The person skilled in the art realizes that the present invention by no means is limited to the preferred embodiments described above. On the contrary, many modifications and variations are possible within the scope of the appended claims. For example all the shown embodiments may comprise a separate supporting substrate between the first and the second optical element.

Claims

CLAIMS:

1. An optical device comprising a stack comprising a first optical element (11; 21; 31; 41; 51; 61; 71; 81; 91; 101) and a second optical element (15; 25; 35; 45; 55; 65; 75; 85; 95; 105), wherein the first optical element comprises a first polymer actuator (2, 8; 2, 10), and wherein the second optical element is at least partially light transmissive or specularly reflective, and arranged to at least partly transmit or reflect light received from the first optical element.

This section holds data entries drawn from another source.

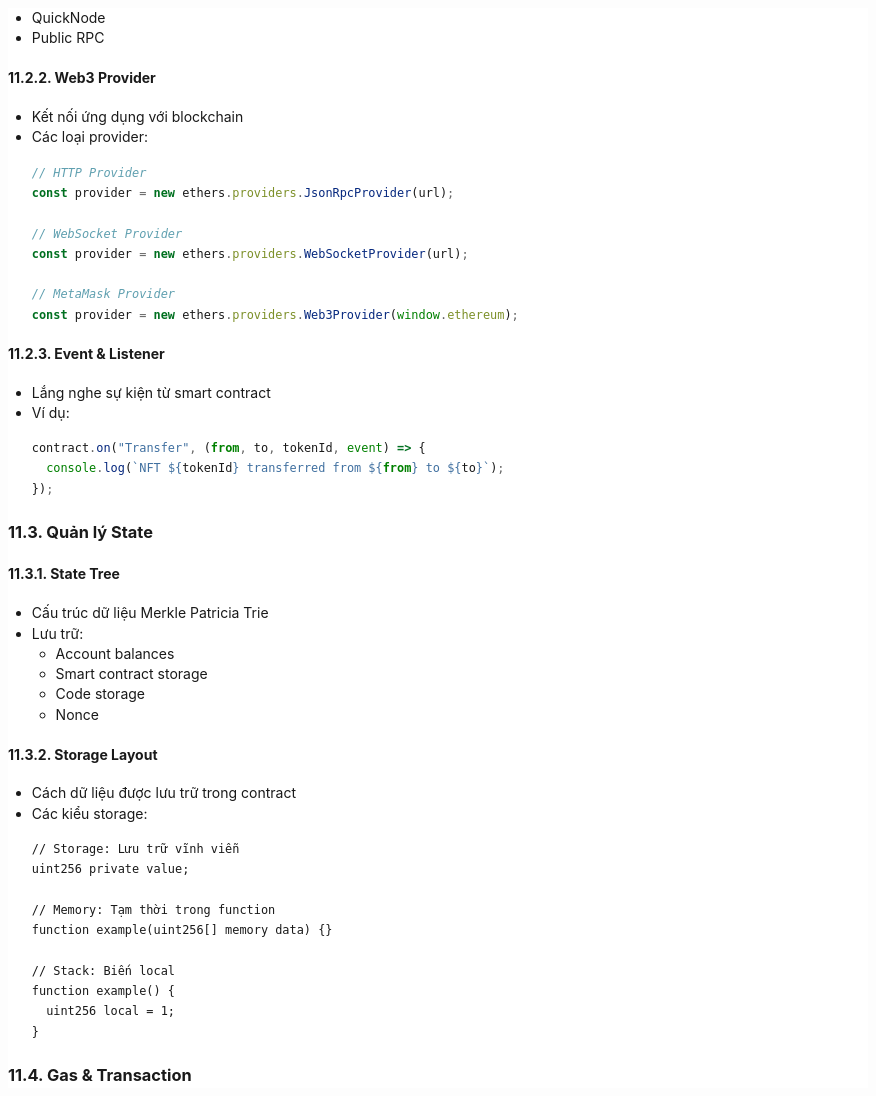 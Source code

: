   + QuickNode
  + Public RPC

#### 11.2.2. Web3 Provider
- Kết nối ứng dụng với blockchain
- Các loại provider:
  ```typescript
  // HTTP Provider
  const provider = new ethers.providers.JsonRpcProvider(url);
  
  // WebSocket Provider
  const provider = new ethers.providers.WebSocketProvider(url);
  
  // MetaMask Provider
  const provider = new ethers.providers.Web3Provider(window.ethereum);
  ```

#### 11.2.3. Event & Listener
- Lắng nghe sự kiện từ smart contract
- Ví dụ:
  ```typescript
  contract.on("Transfer", (from, to, tokenId, event) => {
    console.log(`NFT ${tokenId} transferred from ${from} to ${to}`);
  });
  ```

### 11.3. Quản lý State

#### 11.3.1. State Tree
- Cấu trúc dữ liệu Merkle Patricia Trie
- Lưu trữ:
  + Account balances
  + Smart contract storage
  + Code storage
  + Nonce

#### 11.3.2. Storage Layout
- Cách dữ liệu được lưu trữ trong contract
- Các kiểu storage:
  ```solidity
  // Storage: Lưu trữ vĩnh viễn
  uint256 private value;
  
  // Memory: Tạm thời trong function
  function example(uint256[] memory data) {}
  
  // Stack: Biến local
  function example() {
    uint256 local = 1;
  }
  ```

### 11.4. Gas & Transaction
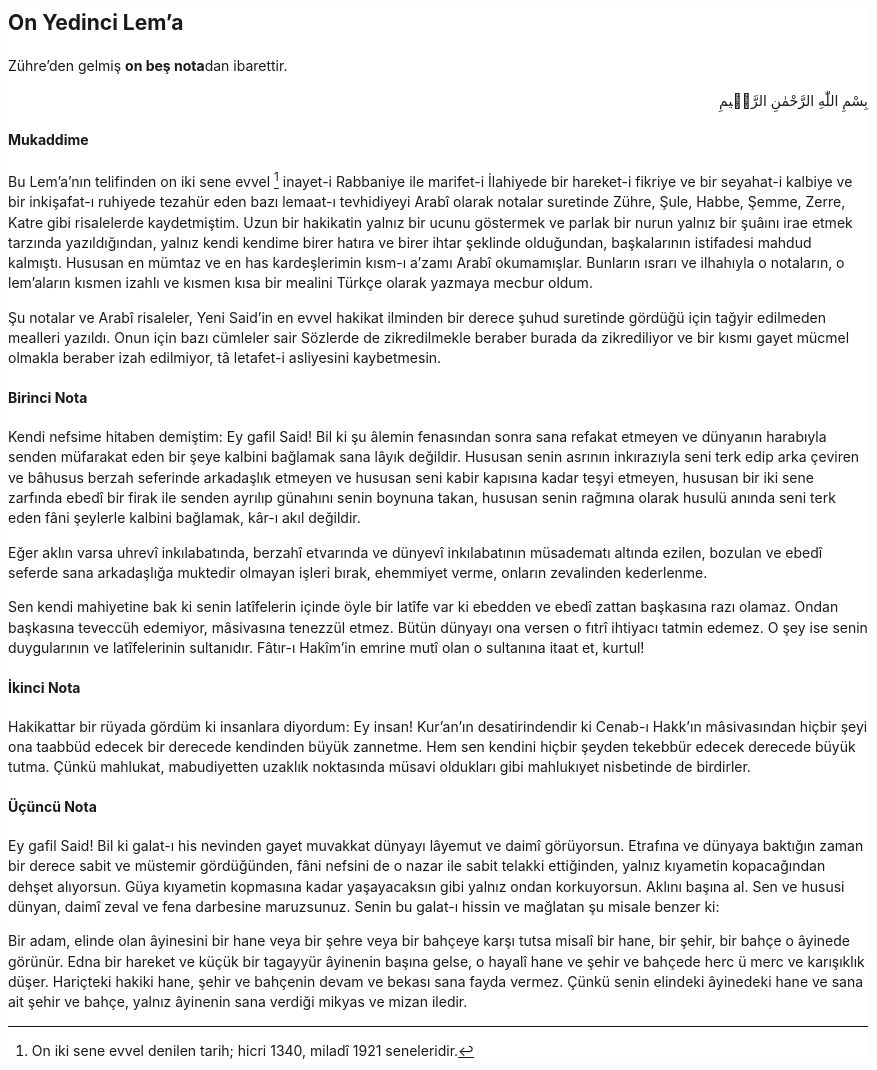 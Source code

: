 ## On Yedinci Lem’a
Zühre’den gelmiş **on beş nota**dan ibarettir.

<p class="arabic" dir="rtl">بِسْمِ اللّٰهِ الرَّحْمٰنِ الرَّحٖيمِ</p>

#### Mukaddime
Bu Lem’a’nın telifinden on iki sene evvel [^Hâşiye1] inayet-i Rabbaniye ile marifet-i İlahiyede bir hareket-i fikriye ve bir seyahat-i kalbiye ve bir inkişafat-ı ruhiyede tezahür eden bazı lemaat-ı tevhidiyeyi Arabî olarak notalar suretinde Zühre, Şule, Habbe, Şemme, Zerre, Katre gibi risalelerde kaydetmiştim. Uzun bir hakikatin yalnız bir ucunu göstermek ve parlak bir nurun yalnız bir şuâını irae etmek tarzında yazıldığından, yalnız kendi kendime birer hatıra ve birer ihtar şeklinde olduğundan, başkalarının istifadesi mahdud kalmıştı. Hususan en mümtaz ve en has kardeşlerimin kısm-ı a’zamı Arabî okumamışlar. Bunların ısrarı ve ilhahıyla o notaların, o lem’aların kısmen izahlı ve kısmen kısa bir mealini Türkçe olarak yazmaya mecbur oldum.

Şu notalar ve Arabî risaleler, Yeni Said’in en evvel hakikat ilminden bir derece şuhud suretinde gördüğü için tağyir edilmeden mealleri yazıldı. Onun için bazı cümleler sair Sözlerde de zikredilmekle beraber burada da zikrediliyor ve bir kısmı gayet mücmel olmakla beraber izah edilmiyor, tâ letafet-i asliyesini kaybetmesin.

#### Birinci Nota
Kendi nefsime hitaben demiştim: Ey gafil Said! Bil ki şu âlemin fenasından sonra sana refakat etmeyen ve dünyanın harabıyla senden müfarakat eden bir şeye kalbini bağlamak sana lâyık değildir. Hususan senin asrının inkırazıyla seni terk edip arka çeviren ve bâhusus berzah seferinde arkadaşlık etmeyen ve hususan seni kabir kapısına kadar teşyi etmeyen, hususan bir iki sene zarfında ebedî bir firak ile senden ayrılıp günahını senin boynuna takan, hususan senin rağmına olarak husulü anında seni terk eden fâni şeylerle kalbini bağlamak, kâr-ı akıl değildir.

Eğer aklın varsa uhrevî inkılabatında, berzahî etvarında ve dünyevî inkılabatının müsadematı altında ezilen, bozulan ve ebedî seferde sana arkadaşlığa muktedir olmayan işleri bırak, ehemmiyet verme, onların zevalinden kederlenme.

Sen kendi mahiyetine bak ki senin latîfelerin içinde öyle bir latîfe var ki ebedden ve ebedî zattan başkasına razı olamaz. Ondan başkasına teveccüh edemiyor, mâsivasına tenezzül etmez. Bütün dünyayı ona versen o fıtrî ihtiyacı tatmin edemez. O şey ise senin duygularının ve latîfelerinin sultanıdır. Fâtır-ı Hakîm’in emrine mutî olan o sultanına itaat et, kurtul!

#### İkinci Nota
Hakikattar bir rüyada gördüm ki insanlara diyordum: Ey insan! Kur’an’ın desatirindendir ki Cenab-ı Hakk’ın mâsivasından hiçbir şeyi ona taabbüd edecek bir derecede kendinden büyük zannetme. Hem sen kendini hiçbir şeyden tekebbür edecek derecede büyük tutma. Çünkü mahlukat, mabudiyetten uzaklık noktasında müsavi oldukları gibi mahlukıyet nisbetinde de birdirler.

#### Üçüncü Nota
Ey gafil Said! Bil ki galat-ı his nevinden gayet muvakkat dünyayı lâyemut ve daimî görüyorsun. Etrafına ve dünyaya baktığın zaman bir derece sabit ve müstemir gördüğünden, fâni nefsini de o nazar ile sabit telakki ettiğinden, yalnız kıyametin kopacağından dehşet alıyorsun. Güya kıyametin kopmasına kadar yaşayacaksın gibi yalnız ondan korkuyorsun. Aklını başına al. Sen ve hususi dünyan, daimî zeval ve fena darbesine maruzsunuz. Senin bu galat-ı hissin ve mağlatan şu misale benzer ki:

Bir adam, elinde olan âyinesini bir hane veya bir şehre veya bir bahçeye karşı tutsa misalî bir hane, bir şehir, bir bahçe o âyinede görünür. Edna bir hareket ve küçük bir tagayyür âyinenin başına gelse, o hayalî hane ve şehir ve bahçede herc ü merc ve karışıklık düşer. Hariçteki hakiki hane, şehir ve bahçenin devam ve bekası sana fayda vermez. Çünkü senin elindeki âyinedeki hane ve sana ait şehir ve bahçe, yalnız âyinenin sana verdiği mikyas ve mizan iledir.


[^Hâşiye1]: On iki sene evvel denilen tarih; hicri 1340, miladî 1921 seneleridir.
[^Hâşiye2]: Bu risalenin telifinden on üç sene evvel.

2. An optical device according to claim 1, wherein the stack comprises a substrate (15; 25; 35; 45; 59; 69) supporting the first optical element (11; 21; 31; 41; 51; 61).

3. An optical device according to any of the preceding claims, wherein the first optical element comprises an adjustable or switching first optical structure (13; 23; 33; 43; 53; 63; 75a; 83; 93; 103) actuated by said first polymer actuator.

4. An optical device according to any of the preceding claims, wherein the second optical element is a static optical element comprising a static second optical structure (17; 27; 37; 47).

5. An optical device according to claim 2 and claim 4, wherein the second optical element (15; 25; 35; 45) constitutes said substrate.

6. An optical device according to any of the claims 1 to 3, wherein the second optical element comprises a second polymer actuator and an adjustable or switching second optical structure (57; 67; 74a; 87; 97, 98; 107) actuated by the second polymer actuator.

7. An optical device according to any of claim 3 to 6, wherein at least one of the optical structures are selected from a group comprising a lens structure (13, 17; 43; 53; 67b; 103), a beam steering structure (23, 27; 33; 63, 67a; 93), a grating structure (97, 98), a wavelength separating structure, a barrier structure, a light incoupling structure, and a light outcoupling structure.

8. An optical device according to any of the preceding claims, wherein an optical structure (13) of the first optical element extends in a first longitudinal direction and an optical structure (17) of the second optical element extends in a second longitudinal direction and wherein the first longitudinal direction and the second longitudinal direction are parallel.

9. An optical device according to any of claims 1 to 8, wherein an optical structure (63 a) of the first optical element extends in a first longitudinal direction and an optical structure (67) of the second optical element extends in a second longitudinal direction, and wherein the second longitudinal direction extends crosswise to the first longitudinal direction.

10. An optical device according to any of claims 4 to 9, wherein the first or second optical structure comprises a specularly reflecting area (47; 106).

11. An optical device according to any of claims 4 to 89, wherein the second optical structure (37) comprises a non-transparent area, particularly a specularly reflecting area, and the second optical element (35) comprises transparent areas intermediate second optical structures (37).

12. An optical device according to any of claims 3 to 9, wherein the first optical structure comprises an adjustable first prism device (83) and the second optical element comprises a second prism device (87).

13. An optical device according to any of claims 4 to 9, wherein the first and the second optical element (71, 72) together provides a light guide for guiding light in a direction parallel to a joint plane.

14. An optical device according to any of the preceding claims, wherein at least one of the polymer actuators comprise transparent electrodes (8).

15. An optical device according to any of claims 1 to 14, wherein at least one of the polymer actuators comprise electrodes (10) at least some of which are non-transparent.